5. **Eviction (Stage 4 only)**: for each entry in `eviction_list()`:
- Remove the artifact (`sl_write_source` or `sl_edit_source` with `delete: true` for SL sources, `wiki_remove` for wiki pages).
- Record the removal with `emit_eviction_decision` and `action: "removed"`.

## Why same-ingest vs re-ingest differs

Within ONE bundle there's no user signal telling us which duplicate wins - we capture all variants and flag. Across bundles, re-uploading IS the signal that the new state is intended - we replace silently for expression changes and flag for semantic breaks.

## Naming disambiguation hints

When you rename to disambiguate, prefer domain suffixes that match the containing view/table/collection name: `customers.churn_risk_score` → `customers.churn_risk_engagement_based` (if the `customer_churn` view computes it from engagement); `billing.churn_risk_score` → `billing.churn_risk_billing_based`. Avoid numeric suffixes (`churn_risk_1`, `churn_risk_2`) - they disclose nothing.

## Applying canonical pins

When the Stage 4 system prompt includes a `<canonical_pins>` block, treat each pin as a prior user decision for that `contestedKey`.

- If the pinned `canonicalArtifactKey` is present in the Stage Index or already exists in SL, keep it as the canonical artifact for that contested key.
- Disambiguate competing artifacts instead of using the contested name for them.
- Do not flag the pinned contested key solely because the variants disagree; the user has already chosen the canonical artifact.
- If the pinned artifact cannot be found and no current WU can recreate it, emit `emit_conflict_resolution` with `flaggedForHuman: true` and explain that the pin references a missing canonical artifact.

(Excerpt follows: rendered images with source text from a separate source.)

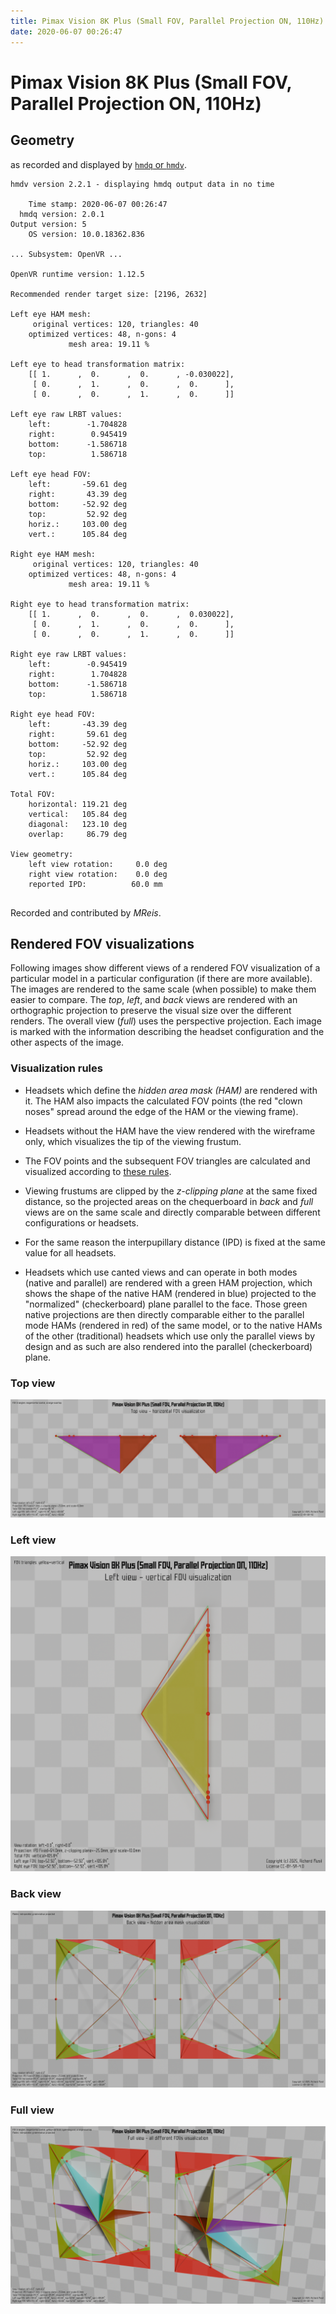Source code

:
 ```yaml
---
title: Pimax Vision 8K Plus (Small FOV, Parallel Projection ON, 110Hz)
date: 2020-06-07 00:26:47
---
```

# Pimax Vision 8K Plus (Small FOV, Parallel Projection ON, 110Hz)

## Geometry

as recorded and displayed by [`hmdq` or `hmdv`](https://github.com/risa2000/hmdq).
```
hmdv version 2.2.1 - displaying hmdq output data in no time

    Time stamp: 2020-06-07 00:26:47
  hmdq version: 2.0.1
Output version: 5
    OS version: 10.0.18362.836

... Subsystem: OpenVR ...

OpenVR runtime version: 1.12.5

Recommended render target size: [2196, 2632]

Left eye HAM mesh:
     original vertices: 120, triangles: 40
    optimized vertices: 48, n-gons: 4
             mesh area: 19.11 %

Left eye to head transformation matrix:
    [[ 1.      ,  0.      ,  0.      , -0.030022],
     [ 0.      ,  1.      ,  0.      ,  0.      ],
     [ 0.      ,  0.      ,  1.      ,  0.      ]]

Left eye raw LRBT values:
    left:        -1.704828
    right:        0.945419
    bottom:      -1.586718
    top:          1.586718

Left eye head FOV:
    left:       -59.61 deg
    right:       43.39 deg
    bottom:     -52.92 deg
    top:         52.92 deg
    horiz.:     103.00 deg
    vert.:      105.84 deg

Right eye HAM mesh:
     original vertices: 120, triangles: 40
    optimized vertices: 48, n-gons: 4
             mesh area: 19.11 %

Right eye to head transformation matrix:
    [[ 1.      ,  0.      ,  0.      ,  0.030022],
     [ 0.      ,  1.      ,  0.      ,  0.      ],
     [ 0.      ,  0.      ,  1.      ,  0.      ]]

Right eye raw LRBT values:
    left:        -0.945419
    right:        1.704828
    bottom:      -1.586718
    top:          1.586718

Right eye head FOV:
    left:       -43.39 deg
    right:       59.61 deg
    bottom:     -52.92 deg
    top:         52.92 deg
    horiz.:     103.00 deg
    vert.:      105.84 deg

Total FOV:
    horizontal: 119.21 deg
    vertical:   105.84 deg
    diagonal:   123.10 deg
    overlap:     86.79 deg

View geometry:
    left view rotation:     0.0 deg
    right view rotation:    0.0 deg
    reported IPD:          60.0 mm


```
Recorded and contributed by _MReis_.

## Rendered FOV visualizations

Following images show different views of a rendered FOV visualization of a
particular model in a particular configuration (if there are more available).
The images are rendered to the same scale (when possible) to make them easier
to compare. The _top_, _left_, and _back_ views are rendered with an
orthographic projection to preserve the visual size over the different renders.
The overall view (_full_) uses the perspective projection. Each image is marked
with the information describing the headset configuration and the other aspects
of the image.

### Visualization rules

* Headsets which define the _hidden area mask (HAM)_ are rendered with it. The
  HAM also impacts the calculated FOV points (the red "clown noses" spread
  around the edge of the HAM or the viewing frame).

* Headsets without the HAM have the view rendered with the wireframe only, which
  visualizes the tip of the viewing frustum.

* The FOV points and the subsequent FOV triangles are calculated and visualized
  according to [these
  rules](https://risa2000.github.io/vrdocs/docs/hmd_fov_calculation).

* Viewing frustums are clipped by the _z-clipping plane_ at the same fixed
  distance, so the projected areas on the chequerboard in _back_ and _full_
  views are on the same scale and directly comparable between different
  configurations or headsets.

* For the same reason the interpupillary distance (IPD) is fixed at the same
  value for all headsets.

* Headsets which use canted views and can operate in both modes (native and
  parallel) are rendered with a green HAM projection, which shows the shape of
  the native HAM (rendered in blue) projected to the "normalized"
  (checkerboard) plane parallel to the face. Those green native projections are
  then directly comparable either to the parallel mode HAMs (rendered in red)
  of the same model, or to the native HAMs of the other (traditional) headsets
  which use only the parallel views by design and as such are also rendered
  into the parallel (checkerboard) plane.

### Top view
[![Pimax Vision 8K Plus (Small FOV, Parallel Projection ON, 110Hz) - top view](../images/PimaxVision8KPlus_Small_PP_R110_top.dmx.png)](../images/PimaxVision8KPlus_Small_PP_R110_top.dmx.png)

### Left view
[![Pimax Vision 8K Plus (Small FOV, Parallel Projection ON, 110Hz) - left view](../images/PimaxVision8KPlus_Small_PP_R110_left.dmx.png)](../images/PimaxVision8KPlus_Small_PP_R110_left.dmx.png)

### Back view
[![Pimax Vision 8K Plus (Small FOV, Parallel Projection ON, 110Hz) - back view](../images/PimaxVision8KPlus_Small_PP_R110_back.dmx.png)](../images/PimaxVision8KPlus_Small_PP_R110_back.dmx.png)

### Full view
[![Pimax Vision 8K Plus (Small FOV, Parallel Projection ON, 110Hz) - full view](../images/PimaxVision8KPlus_Small_PP_R110_over.dmx.png)](../images/PimaxVision8KPlus_Small_PP_R110_over.dmx.png)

When a pin applies cleanly, call `emit_conflict_resolution` with `kind: "definitional_contradiction"`, `artifactKey` set to the pinned `canonicalArtifactKey`, `detail` describing the pinned election, and `flaggedForHuman: false`.

## What to write in the unified wiki page

When you perform rename + capture, also write one page named `<canonical-concept>-definitions.md` under the wiki GLOBAL scope. Structure:

- One heading per variant, referencing the disambiguated SL name.
- One paragraph per variant: what it computes, where it came from (raw file + line range), when to use it.
- A closing "Choosing between these" paragraph if the variants are legitimately domain-specific.

Do not attempt to rank variants or pick a "best" - that's user-override territory.

## Silence rules

Flag for human review when:
- You did rename + capture for a definitional contradiction (kind 3 above).
- You performed an eviction retention (kind 5, second row).
- An override constraint (from a Stage 4 re-run) conflicts with current inbound refs.

Do NOT flag:
- Same-content duplicate skip (trivial).
- Structural duplicate with clear canonical election.
- Expression-only re-ingest replace.